Le opinioni a riguardo sono infatti disparate e molto spesso contrapposte, magari riconducibili a due ampi schieramenti l’un contro l’altro armati. Su un versante si attestano coloro che individuano nella carne sintetica una risorsa fondamentale, inevitabilmente destinata a diventare la colonna portante di una sana alimentazione per le future generazioni. Anche perché la sua realizzazione è perfettamente tracciabile, ecocompatibile, e non prevede l’utilizzo di antibiotici; oltre a garantire, secondo alcuni esperti, un apporto proteico non inferiore a quello della carne vera e propria. Sul fronte opposto troviamo invece chi ritiene che l’esigenza primaria non sia quella di creare la carne in laboratorio, ma quella di salvaguardare le filiere di qualità. E che per farlo sia necessario evitare l’alimentazione forzata degli animali, e applicare i criteri di compatibilità ambientale e di tracciabilità ai tradizionali allevamenti (soprattutto) di bovini, la cui razza da tempi remotissimi manifesta in varie forme la sua sostenibilità alle esigenze umane.

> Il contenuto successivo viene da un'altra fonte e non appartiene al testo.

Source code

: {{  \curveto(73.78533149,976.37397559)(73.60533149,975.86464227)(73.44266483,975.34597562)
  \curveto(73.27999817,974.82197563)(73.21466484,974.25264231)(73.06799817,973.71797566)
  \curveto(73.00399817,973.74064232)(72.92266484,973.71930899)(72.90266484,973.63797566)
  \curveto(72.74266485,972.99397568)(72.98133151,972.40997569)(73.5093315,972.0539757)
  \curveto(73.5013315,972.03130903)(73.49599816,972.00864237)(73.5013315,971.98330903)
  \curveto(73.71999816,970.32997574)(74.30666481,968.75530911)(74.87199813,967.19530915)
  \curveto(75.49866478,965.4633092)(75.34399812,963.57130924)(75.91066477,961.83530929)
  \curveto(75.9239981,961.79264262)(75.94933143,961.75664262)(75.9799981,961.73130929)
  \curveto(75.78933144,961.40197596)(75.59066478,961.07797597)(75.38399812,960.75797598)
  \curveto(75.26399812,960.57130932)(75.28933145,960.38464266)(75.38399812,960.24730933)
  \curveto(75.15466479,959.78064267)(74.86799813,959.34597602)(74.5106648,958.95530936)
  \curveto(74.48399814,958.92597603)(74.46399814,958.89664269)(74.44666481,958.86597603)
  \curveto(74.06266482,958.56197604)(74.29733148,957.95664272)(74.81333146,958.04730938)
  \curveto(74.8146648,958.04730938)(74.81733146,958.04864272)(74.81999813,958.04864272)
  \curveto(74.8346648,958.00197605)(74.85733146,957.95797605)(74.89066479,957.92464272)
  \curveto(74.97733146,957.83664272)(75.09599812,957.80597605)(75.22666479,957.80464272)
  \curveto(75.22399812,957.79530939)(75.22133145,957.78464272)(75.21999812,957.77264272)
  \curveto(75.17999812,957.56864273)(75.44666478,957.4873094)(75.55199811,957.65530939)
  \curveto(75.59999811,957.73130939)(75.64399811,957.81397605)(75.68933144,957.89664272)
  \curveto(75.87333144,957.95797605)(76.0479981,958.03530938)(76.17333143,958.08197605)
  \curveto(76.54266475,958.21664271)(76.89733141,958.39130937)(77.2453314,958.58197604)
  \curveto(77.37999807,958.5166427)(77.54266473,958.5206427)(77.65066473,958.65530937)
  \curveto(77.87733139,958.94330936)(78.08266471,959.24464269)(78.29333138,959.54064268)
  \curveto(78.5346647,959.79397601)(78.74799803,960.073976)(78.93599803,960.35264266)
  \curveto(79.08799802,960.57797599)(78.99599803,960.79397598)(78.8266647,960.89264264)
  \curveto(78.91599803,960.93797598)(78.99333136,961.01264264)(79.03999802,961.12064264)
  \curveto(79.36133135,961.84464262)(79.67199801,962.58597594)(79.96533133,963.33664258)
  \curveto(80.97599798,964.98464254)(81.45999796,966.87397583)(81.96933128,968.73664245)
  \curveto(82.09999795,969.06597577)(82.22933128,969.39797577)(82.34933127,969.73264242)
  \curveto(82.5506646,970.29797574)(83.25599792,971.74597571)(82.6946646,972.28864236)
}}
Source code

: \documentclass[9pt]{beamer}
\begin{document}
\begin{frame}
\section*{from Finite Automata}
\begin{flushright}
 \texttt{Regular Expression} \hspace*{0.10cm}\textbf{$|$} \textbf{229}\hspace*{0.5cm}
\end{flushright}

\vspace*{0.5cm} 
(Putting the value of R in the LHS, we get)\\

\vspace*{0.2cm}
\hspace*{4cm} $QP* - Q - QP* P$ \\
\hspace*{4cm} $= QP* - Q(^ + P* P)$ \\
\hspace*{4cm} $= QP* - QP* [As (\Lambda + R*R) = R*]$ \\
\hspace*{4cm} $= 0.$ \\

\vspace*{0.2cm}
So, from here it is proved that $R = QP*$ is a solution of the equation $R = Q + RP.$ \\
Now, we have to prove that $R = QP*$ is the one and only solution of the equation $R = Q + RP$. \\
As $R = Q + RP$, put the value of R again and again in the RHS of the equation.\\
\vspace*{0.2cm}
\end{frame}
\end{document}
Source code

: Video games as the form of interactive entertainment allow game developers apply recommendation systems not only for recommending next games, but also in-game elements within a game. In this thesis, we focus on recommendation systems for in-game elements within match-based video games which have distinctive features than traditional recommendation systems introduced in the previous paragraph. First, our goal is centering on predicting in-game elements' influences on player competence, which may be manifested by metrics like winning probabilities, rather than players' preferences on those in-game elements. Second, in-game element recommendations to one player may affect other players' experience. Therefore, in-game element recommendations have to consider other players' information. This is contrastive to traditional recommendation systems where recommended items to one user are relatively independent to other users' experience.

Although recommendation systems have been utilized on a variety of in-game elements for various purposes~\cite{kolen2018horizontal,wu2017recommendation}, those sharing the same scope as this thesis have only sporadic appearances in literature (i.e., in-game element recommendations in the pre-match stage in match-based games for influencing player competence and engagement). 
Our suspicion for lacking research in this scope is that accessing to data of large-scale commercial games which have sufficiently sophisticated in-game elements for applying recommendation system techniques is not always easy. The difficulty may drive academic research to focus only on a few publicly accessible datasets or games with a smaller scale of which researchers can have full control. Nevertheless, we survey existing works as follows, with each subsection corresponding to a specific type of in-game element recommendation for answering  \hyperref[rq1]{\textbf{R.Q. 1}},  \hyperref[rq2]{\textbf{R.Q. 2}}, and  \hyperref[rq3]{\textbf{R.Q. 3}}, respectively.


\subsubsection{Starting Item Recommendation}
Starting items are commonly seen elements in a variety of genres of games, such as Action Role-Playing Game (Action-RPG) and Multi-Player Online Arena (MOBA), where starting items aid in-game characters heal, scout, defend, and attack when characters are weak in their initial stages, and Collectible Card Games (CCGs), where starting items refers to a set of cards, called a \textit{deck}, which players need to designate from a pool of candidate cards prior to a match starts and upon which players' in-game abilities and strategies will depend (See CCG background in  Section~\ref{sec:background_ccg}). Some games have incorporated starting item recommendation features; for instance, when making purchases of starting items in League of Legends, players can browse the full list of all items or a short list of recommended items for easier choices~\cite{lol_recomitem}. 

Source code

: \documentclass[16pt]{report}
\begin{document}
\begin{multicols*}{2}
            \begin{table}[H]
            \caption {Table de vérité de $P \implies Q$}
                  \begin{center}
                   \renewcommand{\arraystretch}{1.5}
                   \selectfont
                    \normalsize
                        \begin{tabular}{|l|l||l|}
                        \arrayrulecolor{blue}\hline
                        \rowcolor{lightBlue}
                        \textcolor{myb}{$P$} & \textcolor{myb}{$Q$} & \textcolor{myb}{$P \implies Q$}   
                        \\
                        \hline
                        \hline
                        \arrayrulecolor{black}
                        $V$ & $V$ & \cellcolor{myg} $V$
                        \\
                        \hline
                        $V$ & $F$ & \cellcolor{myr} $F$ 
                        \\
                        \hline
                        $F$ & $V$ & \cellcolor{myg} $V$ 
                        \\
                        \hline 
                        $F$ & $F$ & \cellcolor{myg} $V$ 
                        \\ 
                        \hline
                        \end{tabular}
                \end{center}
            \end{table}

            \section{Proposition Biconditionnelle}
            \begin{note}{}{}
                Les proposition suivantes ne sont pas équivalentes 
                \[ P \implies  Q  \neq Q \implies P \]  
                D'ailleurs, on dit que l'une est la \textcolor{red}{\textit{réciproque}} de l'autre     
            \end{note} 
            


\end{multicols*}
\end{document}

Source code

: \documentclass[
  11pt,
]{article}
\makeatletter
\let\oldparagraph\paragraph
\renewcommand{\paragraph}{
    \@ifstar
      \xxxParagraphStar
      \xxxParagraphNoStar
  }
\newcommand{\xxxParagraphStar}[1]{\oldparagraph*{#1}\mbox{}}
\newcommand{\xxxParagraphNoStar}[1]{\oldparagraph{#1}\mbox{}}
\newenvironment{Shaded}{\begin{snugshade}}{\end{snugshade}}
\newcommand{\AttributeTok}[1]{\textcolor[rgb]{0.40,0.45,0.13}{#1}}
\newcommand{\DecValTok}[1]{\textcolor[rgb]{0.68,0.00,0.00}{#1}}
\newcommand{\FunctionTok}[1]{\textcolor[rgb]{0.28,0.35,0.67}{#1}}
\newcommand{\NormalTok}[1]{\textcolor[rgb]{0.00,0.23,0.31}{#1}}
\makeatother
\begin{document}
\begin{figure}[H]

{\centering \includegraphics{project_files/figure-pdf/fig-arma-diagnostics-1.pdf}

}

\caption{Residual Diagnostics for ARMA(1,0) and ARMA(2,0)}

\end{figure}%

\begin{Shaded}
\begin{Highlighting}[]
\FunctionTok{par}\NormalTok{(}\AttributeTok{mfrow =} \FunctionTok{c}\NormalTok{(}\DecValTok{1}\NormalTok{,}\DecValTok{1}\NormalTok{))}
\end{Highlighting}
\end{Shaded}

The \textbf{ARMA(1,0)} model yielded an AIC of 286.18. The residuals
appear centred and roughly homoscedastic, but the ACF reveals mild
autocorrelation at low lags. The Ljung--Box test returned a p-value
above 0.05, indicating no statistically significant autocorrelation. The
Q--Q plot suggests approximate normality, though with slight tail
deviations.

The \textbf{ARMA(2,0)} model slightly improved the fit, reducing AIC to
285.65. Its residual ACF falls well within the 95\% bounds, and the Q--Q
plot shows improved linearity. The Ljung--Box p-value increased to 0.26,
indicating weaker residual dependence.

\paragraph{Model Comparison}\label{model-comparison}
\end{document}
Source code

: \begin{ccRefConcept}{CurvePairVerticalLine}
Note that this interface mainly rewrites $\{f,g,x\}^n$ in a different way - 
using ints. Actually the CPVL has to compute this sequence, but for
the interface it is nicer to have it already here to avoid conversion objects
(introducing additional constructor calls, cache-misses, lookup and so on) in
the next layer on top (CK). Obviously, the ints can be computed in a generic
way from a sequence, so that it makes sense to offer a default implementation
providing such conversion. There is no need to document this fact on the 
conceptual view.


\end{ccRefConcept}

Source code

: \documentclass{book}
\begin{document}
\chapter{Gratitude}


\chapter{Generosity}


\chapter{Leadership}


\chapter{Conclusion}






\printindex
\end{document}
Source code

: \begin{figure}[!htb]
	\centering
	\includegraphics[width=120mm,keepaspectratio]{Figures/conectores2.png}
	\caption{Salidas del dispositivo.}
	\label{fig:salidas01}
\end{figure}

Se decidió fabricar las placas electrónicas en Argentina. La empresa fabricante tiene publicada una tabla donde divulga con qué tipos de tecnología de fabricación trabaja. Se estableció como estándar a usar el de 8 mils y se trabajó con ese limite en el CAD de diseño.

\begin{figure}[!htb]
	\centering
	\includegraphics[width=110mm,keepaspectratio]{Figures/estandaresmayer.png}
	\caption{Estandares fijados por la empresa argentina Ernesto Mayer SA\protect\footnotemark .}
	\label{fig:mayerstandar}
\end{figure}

Così si spiegano le nette posizioni assunte dagli operatori del settore, e a livello istituzionale dal governo italiano e dalla regione Puglia, evidentemente preoccupati che l’introduzione della carne “in vitro” possa mettere a repentaglio la sopravvivenza di un importante indotto economico e di un prezioso patrimonio di tradizioni gastronomiche. Tutto questo è emerso con estrema chiarezza durante il recente dibattito opportunamente organizzato a Trani sull’argomento, e moderato dal caporedattore TGR Rai Puglia, Giancarlo Fiume. Un vivace e interessante dibattito dal titolo assai eloquente, “La carne, dal produttore al consumatore, tra qualità e sostenibilità”, che dopo i saluti delle autorità ha messo a confronto differenti competenze e differenti professionalità, comunque in accordo sulla necessità di sviluppare la cultura della carne da consumare con moderazione e con le cotture appropriate. Nonché in accordo nell’apprezzamento delle leccornie che il padrone di casa, Mauro De Cillis di “Delizie di carni e salumi” ha proposto in degustazione, tra le quali le eccellenze assolute di un prosciutto iberico e di un hamburger di Kobe.